Tastee Diner to reopen Saturday
Bethesda landmark has withstood fire, Marriott HQ and now COVID-19
The Tastee Diner in Bethesda is planning to reopen on Saturday. There will be markings on the floor and ground to indicate social distance spacing.
Photo by Dana Gerber
Bethesda’s Tastee Diner will reopen Saturday at 6 a.m., after shuttering its doors three months ago due to the COVID-19 pandemic.
The return to service will come a day after Montgomery County’s reopening advances to phase 2, which allows limited indoor service for the first time since March.

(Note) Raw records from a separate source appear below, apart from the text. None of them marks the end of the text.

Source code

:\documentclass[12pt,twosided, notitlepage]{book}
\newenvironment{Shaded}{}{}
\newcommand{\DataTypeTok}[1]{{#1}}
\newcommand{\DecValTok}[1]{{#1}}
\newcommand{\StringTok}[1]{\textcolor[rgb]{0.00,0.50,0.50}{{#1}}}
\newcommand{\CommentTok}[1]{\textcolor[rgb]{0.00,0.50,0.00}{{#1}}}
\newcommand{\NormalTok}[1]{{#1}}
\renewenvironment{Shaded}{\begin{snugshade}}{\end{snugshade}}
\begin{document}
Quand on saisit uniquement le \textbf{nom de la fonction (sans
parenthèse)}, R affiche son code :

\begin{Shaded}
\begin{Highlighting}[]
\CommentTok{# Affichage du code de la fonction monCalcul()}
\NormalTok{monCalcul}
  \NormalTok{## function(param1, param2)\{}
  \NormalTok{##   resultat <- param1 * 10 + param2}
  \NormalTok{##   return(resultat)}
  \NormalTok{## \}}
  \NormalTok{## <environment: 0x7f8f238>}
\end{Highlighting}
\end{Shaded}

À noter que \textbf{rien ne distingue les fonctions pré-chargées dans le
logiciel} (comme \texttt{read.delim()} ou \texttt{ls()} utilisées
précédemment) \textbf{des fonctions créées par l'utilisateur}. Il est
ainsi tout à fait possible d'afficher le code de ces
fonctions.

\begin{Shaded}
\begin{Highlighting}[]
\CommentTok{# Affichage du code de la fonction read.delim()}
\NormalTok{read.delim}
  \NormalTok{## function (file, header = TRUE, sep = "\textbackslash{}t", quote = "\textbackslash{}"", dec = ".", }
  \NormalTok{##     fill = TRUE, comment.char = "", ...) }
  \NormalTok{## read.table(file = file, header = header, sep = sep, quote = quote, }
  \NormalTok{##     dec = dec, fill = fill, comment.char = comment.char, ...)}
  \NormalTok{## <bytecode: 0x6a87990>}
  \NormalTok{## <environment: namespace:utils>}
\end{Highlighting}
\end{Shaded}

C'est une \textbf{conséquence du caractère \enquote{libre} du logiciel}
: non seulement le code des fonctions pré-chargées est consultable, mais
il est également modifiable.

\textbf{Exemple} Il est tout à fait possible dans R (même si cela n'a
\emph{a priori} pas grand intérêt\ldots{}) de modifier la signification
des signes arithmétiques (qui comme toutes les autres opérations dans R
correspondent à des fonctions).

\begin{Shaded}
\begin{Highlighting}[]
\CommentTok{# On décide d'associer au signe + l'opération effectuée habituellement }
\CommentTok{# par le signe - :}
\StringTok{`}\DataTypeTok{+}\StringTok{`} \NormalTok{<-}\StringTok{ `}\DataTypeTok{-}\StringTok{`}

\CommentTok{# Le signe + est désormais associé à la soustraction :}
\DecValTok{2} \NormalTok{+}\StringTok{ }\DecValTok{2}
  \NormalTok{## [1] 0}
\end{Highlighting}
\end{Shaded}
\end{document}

“We’ve had some really tough times, lost a lot of money,” Tastee Diner owner Gene Wilkes said Wednesday in an interview. “We hope that people come back and support us, so that we can hopefully recover.”
Montgomery County has been in phase 1 of its reopening since June 1. Restaurants can serve customers in person, but only in an outdoor area, with proper social distancing.

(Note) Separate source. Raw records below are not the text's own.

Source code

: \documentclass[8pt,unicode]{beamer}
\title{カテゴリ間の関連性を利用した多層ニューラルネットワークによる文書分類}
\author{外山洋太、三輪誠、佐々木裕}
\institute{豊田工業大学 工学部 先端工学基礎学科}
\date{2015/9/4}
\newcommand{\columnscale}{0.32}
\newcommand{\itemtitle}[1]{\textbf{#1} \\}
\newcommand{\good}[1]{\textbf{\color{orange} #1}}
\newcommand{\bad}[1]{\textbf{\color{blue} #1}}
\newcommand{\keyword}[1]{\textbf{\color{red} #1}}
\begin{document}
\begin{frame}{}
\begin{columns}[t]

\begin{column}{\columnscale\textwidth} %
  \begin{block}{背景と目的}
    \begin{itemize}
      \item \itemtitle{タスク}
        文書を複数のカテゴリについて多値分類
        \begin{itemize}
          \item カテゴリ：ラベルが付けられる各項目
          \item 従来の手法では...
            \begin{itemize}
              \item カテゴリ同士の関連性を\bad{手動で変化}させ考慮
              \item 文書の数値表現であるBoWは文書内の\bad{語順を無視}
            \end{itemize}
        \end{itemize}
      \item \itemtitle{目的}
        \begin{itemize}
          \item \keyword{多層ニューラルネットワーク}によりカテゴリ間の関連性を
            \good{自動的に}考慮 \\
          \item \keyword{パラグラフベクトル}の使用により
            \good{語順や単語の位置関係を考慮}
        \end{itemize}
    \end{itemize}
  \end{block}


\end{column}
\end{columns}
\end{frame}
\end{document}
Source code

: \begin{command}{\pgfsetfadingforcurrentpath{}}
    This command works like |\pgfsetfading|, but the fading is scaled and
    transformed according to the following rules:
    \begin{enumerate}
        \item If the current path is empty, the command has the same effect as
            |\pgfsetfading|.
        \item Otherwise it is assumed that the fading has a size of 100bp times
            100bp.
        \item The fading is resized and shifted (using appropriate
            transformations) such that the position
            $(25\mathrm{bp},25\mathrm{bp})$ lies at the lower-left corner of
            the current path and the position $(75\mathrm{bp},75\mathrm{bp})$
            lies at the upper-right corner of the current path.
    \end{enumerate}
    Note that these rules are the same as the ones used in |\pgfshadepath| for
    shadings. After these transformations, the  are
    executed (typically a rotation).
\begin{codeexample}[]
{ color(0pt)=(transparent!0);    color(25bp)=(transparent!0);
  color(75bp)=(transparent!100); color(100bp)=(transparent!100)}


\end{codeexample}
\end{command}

Phase 2, with indoor seating, will start Friday at 5 p.m.
In compliance with the county’s phase 2 guidelines, Tastee Diner, which is on Woodmont Avenue, will open at only 50% capacity.
Wilkes said there will be markings on the floor for social distance and extreme sanitation measures. Customers must wear masks except while seated. An employee will be at the door to direct customer flow.
Employees will have their temperatures taken before their shifts.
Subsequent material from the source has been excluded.